[Stored data]
- - -
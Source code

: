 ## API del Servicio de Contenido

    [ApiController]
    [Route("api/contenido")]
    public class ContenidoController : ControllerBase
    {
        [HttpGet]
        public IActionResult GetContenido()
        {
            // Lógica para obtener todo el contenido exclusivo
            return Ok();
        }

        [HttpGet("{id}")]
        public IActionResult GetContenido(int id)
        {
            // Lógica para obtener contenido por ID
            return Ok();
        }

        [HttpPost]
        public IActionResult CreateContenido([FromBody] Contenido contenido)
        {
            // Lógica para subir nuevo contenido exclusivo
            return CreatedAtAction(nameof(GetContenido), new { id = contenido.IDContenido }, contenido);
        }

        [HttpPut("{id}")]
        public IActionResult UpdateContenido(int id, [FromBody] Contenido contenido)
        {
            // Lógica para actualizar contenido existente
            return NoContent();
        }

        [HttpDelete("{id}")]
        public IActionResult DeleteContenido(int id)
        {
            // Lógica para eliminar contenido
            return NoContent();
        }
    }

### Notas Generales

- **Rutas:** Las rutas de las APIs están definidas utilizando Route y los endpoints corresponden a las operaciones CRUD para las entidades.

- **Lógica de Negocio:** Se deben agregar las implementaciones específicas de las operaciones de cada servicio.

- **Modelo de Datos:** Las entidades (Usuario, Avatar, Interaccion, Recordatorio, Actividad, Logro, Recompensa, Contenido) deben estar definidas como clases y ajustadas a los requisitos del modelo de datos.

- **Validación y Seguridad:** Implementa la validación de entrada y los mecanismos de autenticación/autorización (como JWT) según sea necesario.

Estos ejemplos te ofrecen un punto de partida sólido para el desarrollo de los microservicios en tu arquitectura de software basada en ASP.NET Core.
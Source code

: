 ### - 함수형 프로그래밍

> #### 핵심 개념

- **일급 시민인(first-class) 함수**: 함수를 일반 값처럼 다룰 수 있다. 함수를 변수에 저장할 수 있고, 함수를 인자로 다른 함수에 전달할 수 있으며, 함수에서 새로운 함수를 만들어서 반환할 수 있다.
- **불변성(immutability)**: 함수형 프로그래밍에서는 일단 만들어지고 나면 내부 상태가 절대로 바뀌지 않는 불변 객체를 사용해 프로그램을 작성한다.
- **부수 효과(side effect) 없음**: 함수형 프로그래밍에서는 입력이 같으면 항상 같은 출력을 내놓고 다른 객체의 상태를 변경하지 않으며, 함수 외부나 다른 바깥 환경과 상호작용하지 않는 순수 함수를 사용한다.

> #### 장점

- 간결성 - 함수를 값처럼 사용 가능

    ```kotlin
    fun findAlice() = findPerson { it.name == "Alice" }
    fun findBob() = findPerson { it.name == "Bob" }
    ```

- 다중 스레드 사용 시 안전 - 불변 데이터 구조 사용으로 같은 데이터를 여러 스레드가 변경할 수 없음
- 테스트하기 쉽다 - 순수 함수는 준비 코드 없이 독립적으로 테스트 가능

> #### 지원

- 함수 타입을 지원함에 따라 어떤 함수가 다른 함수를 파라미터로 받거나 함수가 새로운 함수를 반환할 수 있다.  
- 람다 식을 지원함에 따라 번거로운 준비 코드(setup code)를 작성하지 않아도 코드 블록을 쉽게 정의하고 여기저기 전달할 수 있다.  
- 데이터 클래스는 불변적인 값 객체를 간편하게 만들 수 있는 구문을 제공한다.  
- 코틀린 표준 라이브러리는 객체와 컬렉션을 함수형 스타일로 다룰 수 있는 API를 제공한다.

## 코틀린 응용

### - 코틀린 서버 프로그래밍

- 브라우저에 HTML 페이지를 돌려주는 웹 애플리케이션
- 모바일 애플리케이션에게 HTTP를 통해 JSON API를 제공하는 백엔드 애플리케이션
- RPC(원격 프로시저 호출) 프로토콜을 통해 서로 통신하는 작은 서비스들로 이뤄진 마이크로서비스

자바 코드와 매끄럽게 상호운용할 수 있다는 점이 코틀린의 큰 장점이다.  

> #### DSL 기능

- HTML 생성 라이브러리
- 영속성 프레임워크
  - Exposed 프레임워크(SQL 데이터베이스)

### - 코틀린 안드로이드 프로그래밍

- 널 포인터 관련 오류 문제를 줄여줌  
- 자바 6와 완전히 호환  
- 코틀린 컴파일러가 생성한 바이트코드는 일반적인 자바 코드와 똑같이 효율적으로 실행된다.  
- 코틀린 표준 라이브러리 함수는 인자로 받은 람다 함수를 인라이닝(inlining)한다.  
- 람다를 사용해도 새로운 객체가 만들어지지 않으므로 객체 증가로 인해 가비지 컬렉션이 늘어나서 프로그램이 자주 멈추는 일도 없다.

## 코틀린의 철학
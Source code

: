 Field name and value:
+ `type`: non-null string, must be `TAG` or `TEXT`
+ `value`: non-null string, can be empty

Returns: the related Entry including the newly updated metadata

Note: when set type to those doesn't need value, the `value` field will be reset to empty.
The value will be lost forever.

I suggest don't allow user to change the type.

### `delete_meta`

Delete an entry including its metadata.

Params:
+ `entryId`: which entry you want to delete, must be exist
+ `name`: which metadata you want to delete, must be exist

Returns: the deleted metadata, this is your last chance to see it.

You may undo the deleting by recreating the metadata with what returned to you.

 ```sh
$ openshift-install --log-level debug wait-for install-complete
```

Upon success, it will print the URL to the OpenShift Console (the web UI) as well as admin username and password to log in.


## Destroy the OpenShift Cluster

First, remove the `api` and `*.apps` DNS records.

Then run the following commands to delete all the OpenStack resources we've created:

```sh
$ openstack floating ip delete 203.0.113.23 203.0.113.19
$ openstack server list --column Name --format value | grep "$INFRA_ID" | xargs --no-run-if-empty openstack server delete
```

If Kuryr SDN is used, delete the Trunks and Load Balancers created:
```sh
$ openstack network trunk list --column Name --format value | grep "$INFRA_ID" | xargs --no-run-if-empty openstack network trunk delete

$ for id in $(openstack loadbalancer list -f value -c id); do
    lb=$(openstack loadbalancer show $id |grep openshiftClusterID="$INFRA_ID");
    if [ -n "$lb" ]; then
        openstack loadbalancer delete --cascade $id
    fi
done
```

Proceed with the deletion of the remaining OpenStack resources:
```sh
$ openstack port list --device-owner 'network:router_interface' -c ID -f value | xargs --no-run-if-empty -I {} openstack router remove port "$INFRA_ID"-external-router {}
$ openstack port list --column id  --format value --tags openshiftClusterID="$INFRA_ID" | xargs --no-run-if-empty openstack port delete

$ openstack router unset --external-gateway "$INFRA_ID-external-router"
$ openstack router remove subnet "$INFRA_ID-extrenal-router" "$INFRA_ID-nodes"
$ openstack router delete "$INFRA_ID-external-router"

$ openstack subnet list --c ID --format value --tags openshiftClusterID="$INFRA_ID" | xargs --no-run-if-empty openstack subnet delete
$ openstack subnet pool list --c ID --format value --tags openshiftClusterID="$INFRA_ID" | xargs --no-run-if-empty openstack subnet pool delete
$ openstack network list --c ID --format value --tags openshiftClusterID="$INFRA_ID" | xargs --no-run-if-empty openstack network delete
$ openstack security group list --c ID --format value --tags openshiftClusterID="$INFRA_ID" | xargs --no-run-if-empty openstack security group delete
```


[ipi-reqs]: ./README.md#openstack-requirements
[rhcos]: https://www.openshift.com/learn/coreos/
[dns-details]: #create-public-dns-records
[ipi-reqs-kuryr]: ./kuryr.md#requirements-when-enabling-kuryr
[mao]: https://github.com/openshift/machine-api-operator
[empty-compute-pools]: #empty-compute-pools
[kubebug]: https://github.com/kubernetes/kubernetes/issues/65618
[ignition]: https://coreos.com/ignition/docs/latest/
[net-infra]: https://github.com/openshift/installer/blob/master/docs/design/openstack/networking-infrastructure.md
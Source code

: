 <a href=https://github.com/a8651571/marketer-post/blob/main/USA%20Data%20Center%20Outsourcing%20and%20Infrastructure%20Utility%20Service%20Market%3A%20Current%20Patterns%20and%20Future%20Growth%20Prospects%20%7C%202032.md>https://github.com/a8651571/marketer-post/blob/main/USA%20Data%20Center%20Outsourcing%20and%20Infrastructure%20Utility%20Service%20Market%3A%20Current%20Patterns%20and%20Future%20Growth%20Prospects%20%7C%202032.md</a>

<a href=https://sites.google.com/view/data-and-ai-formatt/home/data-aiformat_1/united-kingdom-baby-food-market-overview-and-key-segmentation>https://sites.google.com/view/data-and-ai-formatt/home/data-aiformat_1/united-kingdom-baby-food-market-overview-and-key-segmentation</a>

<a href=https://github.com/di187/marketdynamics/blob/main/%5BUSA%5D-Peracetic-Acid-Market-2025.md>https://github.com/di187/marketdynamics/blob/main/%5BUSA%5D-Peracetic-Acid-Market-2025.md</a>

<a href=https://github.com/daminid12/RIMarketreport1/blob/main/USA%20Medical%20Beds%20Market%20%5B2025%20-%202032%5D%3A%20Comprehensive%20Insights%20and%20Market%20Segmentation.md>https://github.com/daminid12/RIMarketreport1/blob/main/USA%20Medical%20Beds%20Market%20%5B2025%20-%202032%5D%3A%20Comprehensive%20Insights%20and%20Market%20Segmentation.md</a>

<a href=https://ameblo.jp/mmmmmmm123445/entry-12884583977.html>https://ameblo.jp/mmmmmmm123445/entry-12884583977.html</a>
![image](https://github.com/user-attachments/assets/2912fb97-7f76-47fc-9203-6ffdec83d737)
- - -
Count the lines above with the string "coreos"; report only that figure.

__Result of this task__:
2